On the other hand, of course I didn't want to be a noob back when I actually was  Who does? I guess it's like kids wanting to grow up and vice versa. ^^



Robert-Y said:


> 1. OMG SUB 10 FULL STEP WITH ZBLL!1!1!
> 
> >Used COLL.
> 
> IMO, it just kinda belittles the work of cubers like Michal Pleskowicz or Mats Valk who actually know a lot of ZBLL and when they say they used ZBLL in a solve, it's probably not a basic COLL algorithm and actually an algorithm which they've learnt to solve a specific ZBLL case.



But what if I happened to know/see that the COLL alg would solve the entire LL? What's that called?  Just an EPLL skip? I mean, I still anticipated the skip and knew that the cube would be solved. That's ZBLL imo.


----------



## Robert-Y (Oct 30, 2012)

Yeah I would just say an EPLL skip.

You might get R U R' U R U2 R' for your LL, but if I got that I wouldn't say ZBLL, I'd just say I did R U R' U R U2 R' for my LL and perhaps anticipated the skip. It IS of course ZBLL, I'm not denying this, but it's nothing special...


----------



## Yes We Can! (Oct 30, 2012)

Yeah, of course. I'd just call that a skip or something, too.
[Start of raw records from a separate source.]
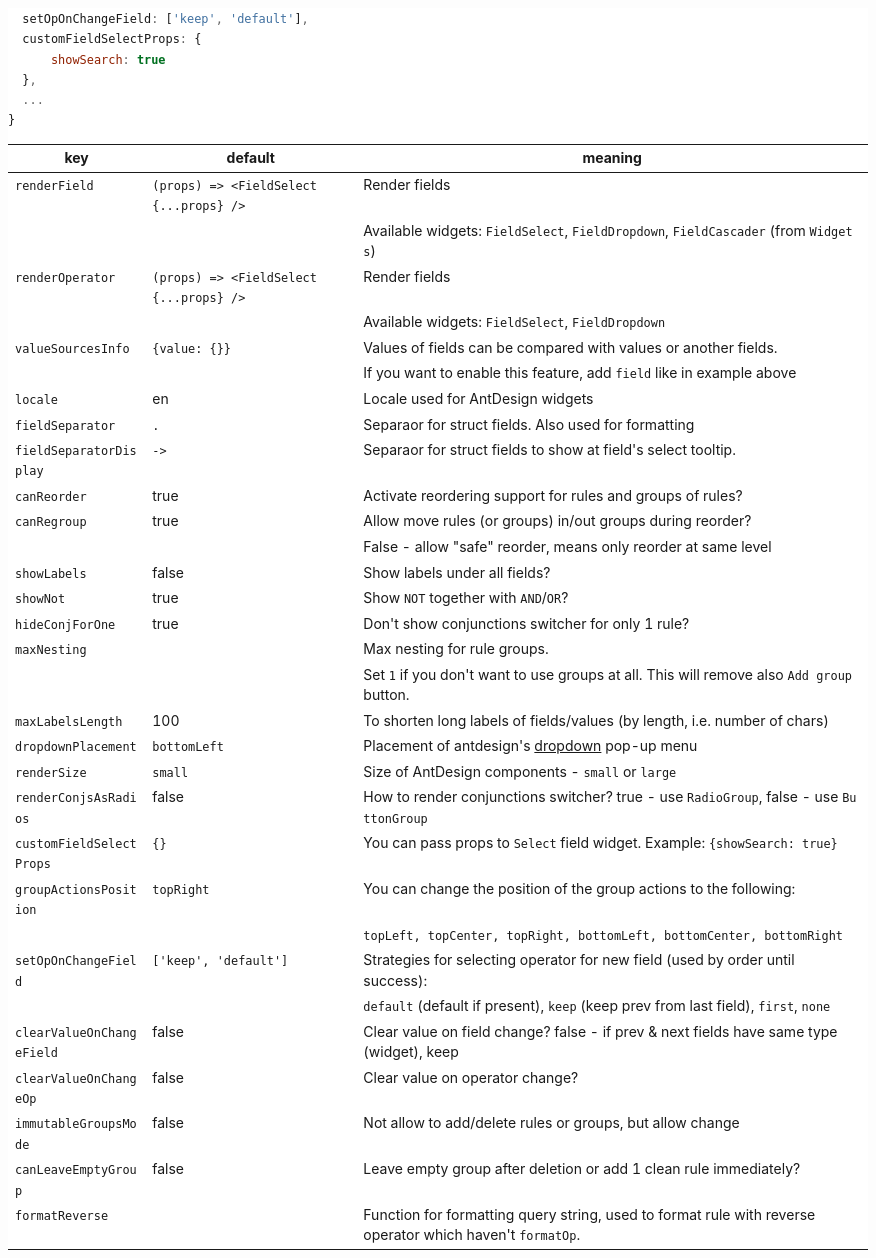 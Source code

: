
 ```javascript
  setOpOnChangeField: ['keep', 'default'],
  customFieldSelectProps: {
      showSearch: true
  },
  ...
}
```

| key                             | default        | meaning       |
| ------------------------------- | -------------- | ------------- |
| `renderField`                   | `(props) => <FieldSelect {...props} />`  | Render fields |
|                                 |                | Available widgets: `FieldSelect`, `FieldDropdown`, `FieldCascader` (from `Widgets`) |
| `renderOperator`                | `(props) => <FieldSelect {...props} />`  | Render fields |
|                                 |                | Available widgets: `FieldSelect`, `FieldDropdown` |
| `valueSourcesInfo`              | `{value: {}}`  | Values of fields can be compared with values or another fields. |
|                                 |                |  If you want to enable this feature, add `field` like in example above |
| `locale`                        | en             | Locale used for AntDesign widgets |
| `fieldSeparator`                | `.`            | Separaor for struct fields. Also used for formatting |
| `fieldSeparatorDisplay`         | `->`           | Separaor for struct fields to show at field's select tooltip. |
| `canReorder`                    | true           | Activate reordering support for rules and groups of rules? |
| `canRegroup`                    | true           | Allow move rules (or groups) in/out groups during reorder? |
|                                 |                |  False - allow "safe" reorder, means only reorder at same level |
| `showLabels`                    | false          | Show labels under all fields? |
| `showNot`                       | true           | Show `NOT` together with `AND`/`OR`? |
| `hideConjForOne`                | true           | Don't show conjunctions switcher for only 1 rule? |
| `maxNesting`                    |                | Max nesting for rule groups. |
|                                 |                | Set `1` if you don't want to use groups at all. This will remove also `Add group` button. |
| `maxLabelsLength`               | 100            | To shorten long labels of fields/values (by length, i.e. number of chars) |
| `dropdownPlacement`             | `bottomLeft`   | Placement of antdesign's [dropdown](https://ant.design/components/dropdown/) pop-up menu |
| `renderSize`                    | `small`        | Size of AntDesign components - `small` or `large` |
| `renderConjsAsRadios`           | false          | How to render conjunctions switcher?  true - use `RadioGroup`, false - use `ButtonGroup` |
| `customFieldSelectProps`        | `{}`           | You can pass props to `Select` field widget. Example: `{showSearch: true}` |
| `groupActionsPosition`          | `topRight`     | You can change the position of the group actions to the following: |
|                                 |                |   `topLeft, topCenter, topRight, bottomLeft, bottomCenter, bottomRight` |
| `setOpOnChangeField`            | `['keep', 'default']` | Strategies for selecting operator for new field (used by order until success): |
|                                 |                |  `default` (default if present), `keep` (keep prev from last field), `first`, `none` |
| `clearValueOnChangeField`       | false          | Clear value on field change? false - if prev & next fields have same type (widget), keep |
| `clearValueOnChangeOp`          | false          | Clear value on operator change? |
| `immutableGroupsMode`           | false          | Not allow to add/delete rules or groups, but allow change |
| `canLeaveEmptyGroup`            | false          | Leave empty group after deletion or add 1 clean rule immediately? |
| `formatReverse`                 |                | Function for formatting query string, used to format rule with reverse operator which haven't `formatOp`. |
I was thinking about something like R' U R2 D r' U2 r D' R2' U' R. But I get your point


----------



## CarlBrannen (Oct 30, 2012)

"Teraminx pops where pieces go inside the cube" LOL. I haven't stickered mine yet but this sounds pretty bad.


----------



## KrazyCube (Oct 30, 2012)

When you are on PB pace and a piece pops


----------



## o2gulo (Oct 31, 2012)

When you want to have new puzzles but don't have the money....

Also, when you want to improve your times in 3x3 but too lazy to learn full OLL and PLL (I only use 4LLL) because it's too many. and 
Basically, when you lost track when doing your F2L ugh,


----------



## Noahaha (Oct 31, 2012)

When you hate doing 4BLDs because you always mess up by two or three centers, but you also hate doing sighted 4BLDs because if you're going to spend that much time on 4BLD, you might as well actually do a solve, but then that solve is a DNF and you decide to stick to 3BLD, but then you DNF all your 3BLDs and try a 5BLD but give up halfway through memo and then practice 4x4 sighted and it's a lot more relaxing but then you get mad at yourself for not practicing BLD. 

Is that just me? nvm.


----------



## Cool Frog (Oct 31, 2012)

Solving pseudo blocks off by a quarter turn, and MGLS


----------



## sneaklyfox (Oct 31, 2012)

cubingawsumness said:


> Parents who think cubing is a total waste of time.





applemobile said:


> But it is?





uberCuber said:


> So is life, from a certain point of view.



"Meaningless! Meaningless!" says the Teacher. "Utterly meaningless! Everything is meaningless."


----------



## LarsN (Oct 31, 2012)

1. going over your method sub-steps, realizing that you should be able to average sub11, then constantly get 15s averages.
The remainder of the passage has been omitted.